++++ Supplied material ++++

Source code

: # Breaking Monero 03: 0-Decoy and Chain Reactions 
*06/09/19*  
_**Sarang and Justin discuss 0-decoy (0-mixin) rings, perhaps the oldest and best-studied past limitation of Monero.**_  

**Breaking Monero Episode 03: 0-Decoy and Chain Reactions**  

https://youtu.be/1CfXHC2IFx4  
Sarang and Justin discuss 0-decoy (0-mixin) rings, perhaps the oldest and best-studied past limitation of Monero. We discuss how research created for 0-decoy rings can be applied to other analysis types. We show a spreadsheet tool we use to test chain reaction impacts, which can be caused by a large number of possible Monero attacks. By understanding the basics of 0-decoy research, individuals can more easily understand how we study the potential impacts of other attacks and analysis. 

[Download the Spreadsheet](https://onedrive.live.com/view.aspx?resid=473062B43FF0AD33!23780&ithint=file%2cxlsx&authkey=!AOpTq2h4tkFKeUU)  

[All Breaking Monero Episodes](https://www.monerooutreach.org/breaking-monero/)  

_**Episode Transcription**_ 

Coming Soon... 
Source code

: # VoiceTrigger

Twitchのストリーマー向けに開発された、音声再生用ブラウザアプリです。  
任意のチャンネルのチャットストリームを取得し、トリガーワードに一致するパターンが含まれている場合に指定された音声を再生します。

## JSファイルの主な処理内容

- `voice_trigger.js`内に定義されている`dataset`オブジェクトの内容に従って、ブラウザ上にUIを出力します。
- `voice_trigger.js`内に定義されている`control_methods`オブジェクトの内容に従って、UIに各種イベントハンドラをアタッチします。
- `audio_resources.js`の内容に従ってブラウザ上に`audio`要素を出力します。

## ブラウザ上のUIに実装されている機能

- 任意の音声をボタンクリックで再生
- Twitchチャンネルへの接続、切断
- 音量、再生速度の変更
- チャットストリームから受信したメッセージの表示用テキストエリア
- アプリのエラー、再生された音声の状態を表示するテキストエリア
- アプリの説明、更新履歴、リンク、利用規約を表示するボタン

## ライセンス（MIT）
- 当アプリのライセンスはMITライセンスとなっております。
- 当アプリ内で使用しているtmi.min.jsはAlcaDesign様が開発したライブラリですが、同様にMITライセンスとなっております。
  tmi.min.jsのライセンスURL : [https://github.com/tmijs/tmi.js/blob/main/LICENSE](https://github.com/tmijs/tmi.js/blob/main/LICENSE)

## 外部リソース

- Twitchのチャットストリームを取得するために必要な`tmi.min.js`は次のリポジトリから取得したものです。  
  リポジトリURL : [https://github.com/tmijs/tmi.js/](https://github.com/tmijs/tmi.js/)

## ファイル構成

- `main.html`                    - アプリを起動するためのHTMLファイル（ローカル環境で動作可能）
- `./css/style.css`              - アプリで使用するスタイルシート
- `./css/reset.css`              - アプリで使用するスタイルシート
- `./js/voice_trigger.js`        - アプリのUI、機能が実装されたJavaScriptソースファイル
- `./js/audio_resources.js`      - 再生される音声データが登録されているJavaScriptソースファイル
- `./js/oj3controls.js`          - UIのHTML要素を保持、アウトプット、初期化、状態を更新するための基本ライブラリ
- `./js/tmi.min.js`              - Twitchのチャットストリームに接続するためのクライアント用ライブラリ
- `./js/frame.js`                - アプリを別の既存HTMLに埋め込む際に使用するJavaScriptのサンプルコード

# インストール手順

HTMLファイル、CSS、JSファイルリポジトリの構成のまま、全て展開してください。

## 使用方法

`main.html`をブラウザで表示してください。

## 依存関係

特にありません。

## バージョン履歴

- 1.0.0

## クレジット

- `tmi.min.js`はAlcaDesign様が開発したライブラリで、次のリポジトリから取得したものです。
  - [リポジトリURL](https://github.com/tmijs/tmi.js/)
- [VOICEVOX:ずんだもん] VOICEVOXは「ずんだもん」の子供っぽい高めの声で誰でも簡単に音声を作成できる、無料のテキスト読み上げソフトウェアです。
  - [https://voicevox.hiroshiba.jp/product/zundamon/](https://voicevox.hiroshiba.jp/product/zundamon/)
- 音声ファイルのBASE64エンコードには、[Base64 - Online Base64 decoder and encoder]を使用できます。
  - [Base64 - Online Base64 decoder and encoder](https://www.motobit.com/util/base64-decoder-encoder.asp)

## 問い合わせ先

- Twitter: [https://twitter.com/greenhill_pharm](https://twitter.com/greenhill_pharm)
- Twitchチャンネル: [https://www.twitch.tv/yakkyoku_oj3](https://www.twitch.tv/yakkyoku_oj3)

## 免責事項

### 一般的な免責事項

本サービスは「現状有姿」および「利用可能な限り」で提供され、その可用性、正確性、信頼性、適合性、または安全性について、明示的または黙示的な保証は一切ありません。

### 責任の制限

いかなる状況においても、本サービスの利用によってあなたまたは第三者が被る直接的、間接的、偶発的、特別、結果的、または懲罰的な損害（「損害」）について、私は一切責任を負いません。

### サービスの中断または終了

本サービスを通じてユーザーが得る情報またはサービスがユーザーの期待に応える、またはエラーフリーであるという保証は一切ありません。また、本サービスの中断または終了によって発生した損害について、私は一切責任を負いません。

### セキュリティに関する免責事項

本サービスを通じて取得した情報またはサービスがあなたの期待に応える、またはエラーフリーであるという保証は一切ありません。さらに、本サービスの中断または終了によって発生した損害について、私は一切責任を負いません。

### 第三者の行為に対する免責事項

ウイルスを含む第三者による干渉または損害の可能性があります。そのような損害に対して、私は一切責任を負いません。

++++

◆ What to produce ◆
For the word "rings", please count the lines in the data where it appears and respond with the number only.

◆ Response box ◆
2